As shown in fig. 1, the ventilation temperature control system comprises an annular air pipe 1 arranged at the upper part of a vertical silo 101 and communicated with a fan, and a ground cage 2 arranged at the bottom of the vertical silo, wherein the ground cage 2 is communicated with the fan through an air distribution box, the pipe wall of the annular air pipe 1 adopts 100% permanent flame-retardant polyester fabric cloth to form a fabric air pipe, the fabric air pipe adopts a light material, dirt is attached in the operation process, the disassembly and the cleaning are easy, and the later replacement cost is low; the air supply is generated by means of the difference between the inner pressure and the outer pressure of the air pipe, has no obvious interference to the air flow field at the upper layer of the grain surface, is convenient for the special ground cage at the bottom to realize the control of ventilation air flow in the hot skin area in the grain pile, and can effectively organize the air supply for local areas. When in installation, the brackets are uniformly distributed on the wall of the vertical silo 101 at the position 50cm-60cm higher than the top of the grain pile along the circumferential direction, the fabric air pipe 1 is fixed on the brackets by adopting a steel wire rope, and the horizontal projection of the axis of the installed fabric air pipe 1 is positioned at the position 4/5 of the radius of the vertical silo; the circumferentially symmetrical positions of the fabric air pipes are respectively connected with a three-way valve 3, the other two interfaces (an air cooler interface 4 and an air blower interface 5) of the three-way valve 3 are arranged outside the wall of the vertical silo 101 and are respectively communicated with the pipelines of an external air cooler and an air blower (tightening belts are adopted for fastening connection, so that the firmness and the tightness are ensured), and air is uniformly supplied from two sides into the silo during operation; according to the warehouse area of the vertical silo 101, the invention selects FZ-18Y type air cooler and C6-48 No. 10C blower, and the diameters of the annular air pipe 1 and the three-way valve 3 are 40cm.

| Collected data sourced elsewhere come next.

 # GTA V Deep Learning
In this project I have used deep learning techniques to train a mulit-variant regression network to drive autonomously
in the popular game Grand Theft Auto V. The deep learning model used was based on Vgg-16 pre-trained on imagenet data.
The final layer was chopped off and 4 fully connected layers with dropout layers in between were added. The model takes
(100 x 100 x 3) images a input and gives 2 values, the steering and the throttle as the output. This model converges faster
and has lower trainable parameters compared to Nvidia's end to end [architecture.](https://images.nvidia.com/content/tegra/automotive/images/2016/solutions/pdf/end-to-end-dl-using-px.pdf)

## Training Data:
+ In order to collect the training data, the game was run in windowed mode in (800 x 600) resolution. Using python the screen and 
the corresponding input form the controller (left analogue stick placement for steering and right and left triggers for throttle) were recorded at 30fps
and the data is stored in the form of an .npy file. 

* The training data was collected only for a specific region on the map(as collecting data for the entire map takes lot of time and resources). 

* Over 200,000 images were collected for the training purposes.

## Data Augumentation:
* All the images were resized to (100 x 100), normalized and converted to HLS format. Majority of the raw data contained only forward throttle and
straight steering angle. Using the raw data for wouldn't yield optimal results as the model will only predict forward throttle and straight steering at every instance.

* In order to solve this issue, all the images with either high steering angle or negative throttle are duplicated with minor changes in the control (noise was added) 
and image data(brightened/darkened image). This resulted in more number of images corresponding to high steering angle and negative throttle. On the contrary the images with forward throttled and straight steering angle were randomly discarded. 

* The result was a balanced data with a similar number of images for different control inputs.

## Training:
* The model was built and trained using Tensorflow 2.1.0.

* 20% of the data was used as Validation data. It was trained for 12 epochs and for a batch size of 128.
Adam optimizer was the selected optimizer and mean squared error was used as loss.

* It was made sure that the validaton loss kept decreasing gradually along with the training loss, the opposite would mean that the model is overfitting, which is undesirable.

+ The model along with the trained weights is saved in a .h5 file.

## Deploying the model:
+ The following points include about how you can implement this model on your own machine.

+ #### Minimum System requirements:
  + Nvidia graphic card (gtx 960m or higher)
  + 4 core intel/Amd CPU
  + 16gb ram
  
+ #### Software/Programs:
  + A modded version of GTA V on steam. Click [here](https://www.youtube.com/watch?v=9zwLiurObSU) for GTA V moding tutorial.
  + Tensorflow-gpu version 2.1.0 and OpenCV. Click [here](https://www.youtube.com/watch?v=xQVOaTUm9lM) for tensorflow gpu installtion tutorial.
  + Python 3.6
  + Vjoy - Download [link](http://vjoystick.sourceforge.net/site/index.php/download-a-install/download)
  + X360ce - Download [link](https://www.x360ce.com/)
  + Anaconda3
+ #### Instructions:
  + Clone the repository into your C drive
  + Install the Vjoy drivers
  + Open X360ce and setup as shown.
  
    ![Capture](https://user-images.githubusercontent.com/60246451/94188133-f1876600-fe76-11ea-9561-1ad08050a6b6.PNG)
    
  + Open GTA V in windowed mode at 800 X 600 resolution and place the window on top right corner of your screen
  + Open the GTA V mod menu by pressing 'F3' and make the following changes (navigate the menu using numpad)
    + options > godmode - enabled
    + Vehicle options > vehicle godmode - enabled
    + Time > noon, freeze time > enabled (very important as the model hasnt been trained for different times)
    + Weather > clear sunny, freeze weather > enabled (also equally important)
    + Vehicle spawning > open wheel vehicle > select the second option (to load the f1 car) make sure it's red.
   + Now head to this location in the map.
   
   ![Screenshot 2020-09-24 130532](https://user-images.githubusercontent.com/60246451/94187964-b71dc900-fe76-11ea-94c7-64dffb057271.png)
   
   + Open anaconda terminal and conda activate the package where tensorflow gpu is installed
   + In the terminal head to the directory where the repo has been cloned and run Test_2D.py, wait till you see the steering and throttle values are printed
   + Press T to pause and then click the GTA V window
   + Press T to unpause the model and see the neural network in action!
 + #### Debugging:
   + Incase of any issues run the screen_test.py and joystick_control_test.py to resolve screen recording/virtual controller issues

The ground cage 2 of the invention adopts a 36-segment combined annular structure with different opening ratios, as shown in fig. 2, the cross section of the ground cage 2 is a fan-shaped structure with a central angle of 90 degrees and a radius of 0.6M, the circumferential length of each segment of ground cage is 2.5-2.7M, and the ground cages are fixedly connected through a ground cage buckling and pressing bolt (M5 x 10).
The ground cage perforated surface 2.1 is an arc-shaped surface, the perforated surface 2.1 faces the inner wall of the vertical silo, air duct connectors 2.2 which extend out of the wall and are provided with valves are respectively connected at the circumferentially symmetrical positions of the ground cage, and the air duct connectors 2.2 are communicated with an exhaust fan pipeline; from the position of connecting the air duct joints at two sides, six ground cage sections (shown in fig. 3) with the aperture ratio of P1 (p1=20%) are adopted, three ground cage sections (shown in fig. 4) with the aperture ratio of P2 (p2=30%) are adopted, the aperture ratio of the ground cage is aimed at effectively controlling the temperature rise of a hot skin area, and the ground cage is determined through experiments and theoretical calculation.

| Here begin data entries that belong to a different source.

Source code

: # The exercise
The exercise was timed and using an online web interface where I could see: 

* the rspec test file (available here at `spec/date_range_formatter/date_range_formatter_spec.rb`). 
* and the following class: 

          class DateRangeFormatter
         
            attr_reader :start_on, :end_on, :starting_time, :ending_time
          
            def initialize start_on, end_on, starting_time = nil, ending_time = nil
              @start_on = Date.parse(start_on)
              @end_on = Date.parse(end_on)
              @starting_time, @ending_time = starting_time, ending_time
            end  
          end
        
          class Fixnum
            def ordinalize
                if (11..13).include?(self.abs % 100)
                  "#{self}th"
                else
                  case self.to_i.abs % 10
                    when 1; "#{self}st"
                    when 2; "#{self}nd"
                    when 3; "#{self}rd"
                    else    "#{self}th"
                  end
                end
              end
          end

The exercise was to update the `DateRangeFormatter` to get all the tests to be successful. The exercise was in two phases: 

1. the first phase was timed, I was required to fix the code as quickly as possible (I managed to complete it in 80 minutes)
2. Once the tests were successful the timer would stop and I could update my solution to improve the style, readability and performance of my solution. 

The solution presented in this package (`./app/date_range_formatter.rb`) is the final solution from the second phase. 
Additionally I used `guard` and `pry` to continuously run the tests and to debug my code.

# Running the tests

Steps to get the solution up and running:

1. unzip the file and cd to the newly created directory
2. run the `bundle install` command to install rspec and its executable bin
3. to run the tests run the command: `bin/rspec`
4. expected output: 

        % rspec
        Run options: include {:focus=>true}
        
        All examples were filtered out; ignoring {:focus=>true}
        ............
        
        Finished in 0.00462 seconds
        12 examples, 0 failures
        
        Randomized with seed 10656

The holes 2.3 of the whole installed annular ground cage close to the position of the air duct joint 2.2 are sparse, the holes 2.3 are gradually dense along with the distance change, the air quantity difference caused by different resistance losses of each section of ground cage in the air supply process can be eliminated by changing the open area, the uniform air supply to a hot skin area is realized, and the outer grain pile forms a stable heat shielding effect to the inside.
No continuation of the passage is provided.